Indéniablement, les évènements sont liés. Le livre du Colonel Yaya Sangaré, officier malien (mais français aussi) a été écrit ailleurs pour une cause dont la motivation saute aux yeux. Il y a une conspiration (un réseau conspirationniste) mis à jour, qui a des ramifications nombreuses. C’est gravissime pour le Mali : on ne sait plus contrôler la sortie d’un livre aussi séditieux, qui jette carrément l’opprobre sur notre Armée nationale. La France, elle, a trouvé ses bons choux gras, elle va inonder le monde avec et l’enverra partout, singulièrement à l’ONU comme preuve de ce dont celle-ci accuse le Mali depuis de longs mois.
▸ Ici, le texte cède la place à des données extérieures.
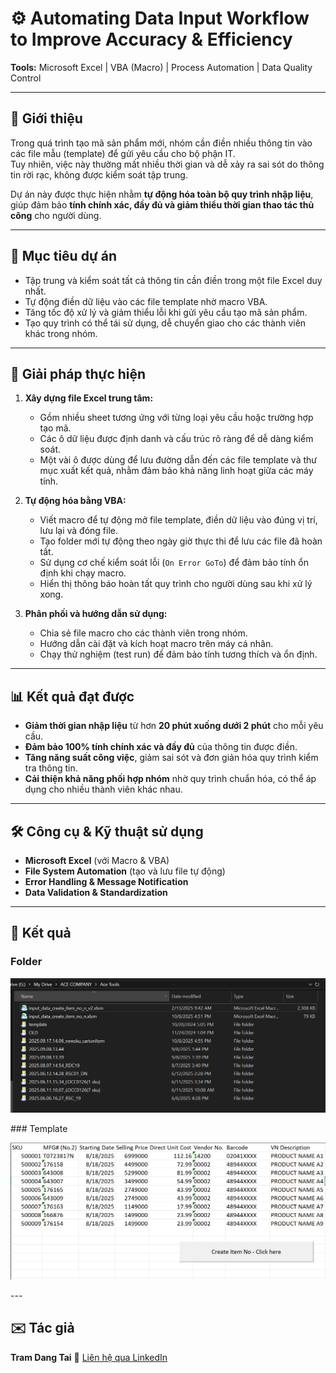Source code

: # ⚙️ Automating Data Input Workflow to Improve Accuracy & Efficiency  
**Tools:** Microsoft Excel | VBA (Macro) | Process Automation | Data Quality Control  

---

## 📘 Giới thiệu
Trong quá trình tạo mã sản phẩm mới, nhóm cần điền nhiều thông tin vào các file mẫu (template) để gửi yêu cầu cho bộ phận IT.  
Tuy nhiên, việc này thường mất nhiều thời gian và dễ xảy ra sai sót do thông tin rời rạc, không được kiểm soát tập trung.  

Dự án này được thực hiện nhằm **tự động hóa toàn bộ quy trình nhập liệu**, giúp đảm bảo **tính chính xác, đầy đủ và giảm thiểu thời gian thao tác thủ công** cho người dùng.

---

## 🎯 Mục tiêu dự án
- Tập trung và kiểm soát tất cả thông tin cần điền trong một file Excel duy nhất.  
- Tự động điền dữ liệu vào các file template nhờ macro VBA.  
- Tăng tốc độ xử lý và giảm thiểu lỗi khi gửi yêu cầu tạo mã sản phẩm.  
- Tạo quy trình có thể tái sử dụng, dễ chuyển giao cho các thành viên khác trong nhóm.

---

## 🧩 Giải pháp thực hiện
1. **Xây dựng file Excel trung tâm:**  
   - Gồm nhiều sheet tương ứng với từng loại yêu cầu hoặc trường hợp tạo mã.  
   - Các ô dữ liệu được định danh và cấu trúc rõ ràng để dễ dàng kiểm soát.
   - Một vài ô được dùng để lưu đường dẫn đến các file template và thư mục xuất kết quả, nhằm đảm bảo khả năng linh hoạt giữa các máy tính.

2. **Tự động hóa bằng VBA:**  
   - Viết macro để tự động mở file template, điền dữ liệu vào đúng vị trí, lưu lại và đóng file.  
   - Tạo folder mới tự động theo ngày giờ thực thi để lưu các file đã hoàn tất.  
   - Sử dụng cơ chế kiểm soát lỗi (`On Error GoTo`) để đảm bảo tính ổn định khi chạy macro.  
   - Hiển thị thông báo hoàn tất quy trình cho người dùng sau khi xử lý xong.

3. **Phân phối và hướng dẫn sử dụng:**  
   - Chia sẻ file macro cho các thành viên trong nhóm.  
   - Hướng dẫn cài đặt và kích hoạt macro trên máy cá nhân.  
   - Chạy thử nghiệm (test run) để đảm bảo tính tương thích và ổn định.

---

## 📊 Kết quả đạt được
- **Giảm thời gian nhập liệu** từ hơn **20 phút xuống dưới 2 phút** cho mỗi yêu cầu.  
- **Đảm bảo 100% tính chính xác và đầy đủ** của thông tin được điền.  
- **Tăng năng suất công việc**, giảm sai sót và đơn giản hóa quy trình kiểm tra thông tin.  
- **Cải thiện khả năng phối hợp nhóm** nhờ quy trình chuẩn hóa, có thể áp dụng cho nhiều thành viên khác nhau.

---

## 🛠️ Công cụ & Kỹ thuật sử dụng
- **Microsoft Excel** (với Macro & VBA)  
- **File System Automation** (tạo và lưu file tự động)  
- **Error Handling & Message Notification**  
- **Data Validation & Standardization**

---

## 📸 Kết quả
### Folder
<p align="center">
  <img src="./Folder%20List.PNG" alt="Preview cấu trúc thư mục và template" width="650">
</p>
### Template
<p align="center">
  <img src="./Template.PNG" alt="Preview cấu trúc thư mục và template" width="650">
</p>
---

## ✉️ Tác giả
**Tram Dang Tai**
📧 [Liên hệ qua LinkedIn](https://www.linkedin.com/in/tramdangtai)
Pourquoi un militaire malien, haut gradé, au regard de la géopolitique actuelle, va publier chez un éditeur français ?  Aussi paradoxal que cela puisse paraître, le brûlot du Colonel Sangaré était pourtant bien en vente à Bamako dès décembre 2023. Le plus écœurant est que le ministre de l’Administration territoriale et de la Décentralisation, au lieu de reconnaître sa faute et présenter des excuses au président de la Transition, à l’Armée nationale et aux Maliens, fait une ignoble fuite en avant en publiant un communiqué prétextant qu’il était allé à titre personnel à la cérémonie qu’il a présidée au nom du chef de l’Etat, Chef suprême des Armées, le parrain donc. Mais non, on a trompé le Président Assimi Goïta, on l’a induit en erreur, on a abusé de sa confiance, dans cette affaire comme dans plusieurs autres. Tous les impliqués, des coupables, doivent se démettre, c’est le moins. Vite !

Amadou N’Fa Diallo

Source : journal Le National n° 595 du lundi, 04 mars 2024.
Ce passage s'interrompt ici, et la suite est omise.